Dr. Vitalii Starchenko
Chemical Sciences Division
Oak Ridge National Laboratory

Growth of Lithium Phosphate Polycrystals in the Flow

ABSTRACT: Comparison between pore-scale models and in-situ experimental observations became an indispensable strategy to study physics and chemistry behind crystal nucleation and growth, shaping materials for applications in nano-, micro-electronics, thermoelectric and energy storage devices. Here a reactive transport pore-scale model is used with explicit moving boundary based on Arbitrary Lagrangian-Eulerian (ALE) approach to understand chemical kinetics and reaction pathways during precipitation of polycrystalline lithium phosphate. This study demonstrates that the shape of precipitate solid particles can be controlled by the reaction pathway and by the ion transport regime rather than by the reaction kinetics. ALE approach allows to capture numerically evolution of solid material interface observed in the in-situ experiment. Most unique advantage of the ALE approach is ability to predict interface dynamics and overall system evolution governed by coupled processes using fundamental values without fitting parameters if they can be calculated ab initio or obtained from prior measurements. By comparing modeling and experiment an earlier proposed hypothesis that the reaction to form solid happens in separate steps is tested.

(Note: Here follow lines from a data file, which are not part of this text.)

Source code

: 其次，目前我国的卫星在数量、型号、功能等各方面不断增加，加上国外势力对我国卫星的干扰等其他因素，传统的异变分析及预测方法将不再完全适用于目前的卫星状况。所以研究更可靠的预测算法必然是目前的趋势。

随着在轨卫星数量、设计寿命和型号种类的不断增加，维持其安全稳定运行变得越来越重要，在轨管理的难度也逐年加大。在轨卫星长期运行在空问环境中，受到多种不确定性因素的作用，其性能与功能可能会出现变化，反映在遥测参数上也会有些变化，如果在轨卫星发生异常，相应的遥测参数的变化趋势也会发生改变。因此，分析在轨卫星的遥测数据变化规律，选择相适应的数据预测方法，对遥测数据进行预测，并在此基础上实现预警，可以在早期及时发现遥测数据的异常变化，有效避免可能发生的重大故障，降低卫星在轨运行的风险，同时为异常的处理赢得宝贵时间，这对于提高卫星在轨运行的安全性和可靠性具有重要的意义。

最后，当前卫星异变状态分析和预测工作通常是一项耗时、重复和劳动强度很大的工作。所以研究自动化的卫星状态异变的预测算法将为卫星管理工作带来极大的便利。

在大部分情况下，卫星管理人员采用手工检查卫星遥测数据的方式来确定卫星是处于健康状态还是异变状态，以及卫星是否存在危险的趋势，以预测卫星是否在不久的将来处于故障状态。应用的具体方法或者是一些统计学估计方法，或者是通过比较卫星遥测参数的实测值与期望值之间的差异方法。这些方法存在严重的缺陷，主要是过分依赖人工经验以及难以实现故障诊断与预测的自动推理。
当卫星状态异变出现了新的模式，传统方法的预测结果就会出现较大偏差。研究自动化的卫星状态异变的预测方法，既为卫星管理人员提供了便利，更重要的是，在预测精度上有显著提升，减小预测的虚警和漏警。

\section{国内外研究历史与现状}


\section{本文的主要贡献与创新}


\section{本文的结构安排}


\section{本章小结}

BIOGRAPHY: Vitalii Starchenko is a research scientist in the Geochemistry and Interfacial Sciences Group in the Chemical Sciences Division at Oak Ridge National Laboratory. Since completing his Ph.D. in Physics of Colloidal Systems in 2009 at the Institute of Biocolloid Chemistry, National Academy of Sciences in Kyiv, Ukraine, he occupied a postdoctoral position in Max Planck Institute for Polymer Research in Mainz, Germany from 2011 to 2013, and a postdoctoral position at the Department of Chemical Engineering, University of Florida in Gainesville, Florida from 2014 to 2016. His research is focused on phase transformations in heterogeneous systems, reaction kinetics and transport at fluid-solid interfaces, and coupling of molecular scale processes and chemistry in porous materials to macroscopic phenomena.